Her mother, Yolanda Ramos, was present at the Antena 3 interview. "I'm not happy about it, but I'll always be by her side," she said. Her father's lawyer struck a different tone after the procedure. In a public statement, Christian Lawyers wrote: "We deeply regret her death and denounce that this case highlights the serious flaws in the euthanasia law, which does not protect the most vulnerable people. We urge politicians to use her story to drive urgent changes."

Archbishop Luis Argüello of Valladolid, president of the Spanish Episcopal Conference, said that offering euthanasia in a case like Castillo's shows that "everything is permitted."
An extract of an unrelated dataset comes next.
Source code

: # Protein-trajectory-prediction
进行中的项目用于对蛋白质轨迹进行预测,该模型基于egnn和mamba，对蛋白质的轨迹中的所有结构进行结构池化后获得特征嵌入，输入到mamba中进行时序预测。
Ramos' case is understood to be among the first in Spain in which euthanasia was approved on the basis of combined physical and psychological suffering. Her case prompted the Spanish Congress to revisit the debate over euthanasia law. Spain legalized euthanasia in March 2021, and the Castillo case has become its most legally contested since. Her case exposed the flaws and weaknesses of the euthanasia law, sparked debate over who has the right to try to prevent an adult from dying with dignity, and prolonged the suffering of a young woman who never wavered in her decision.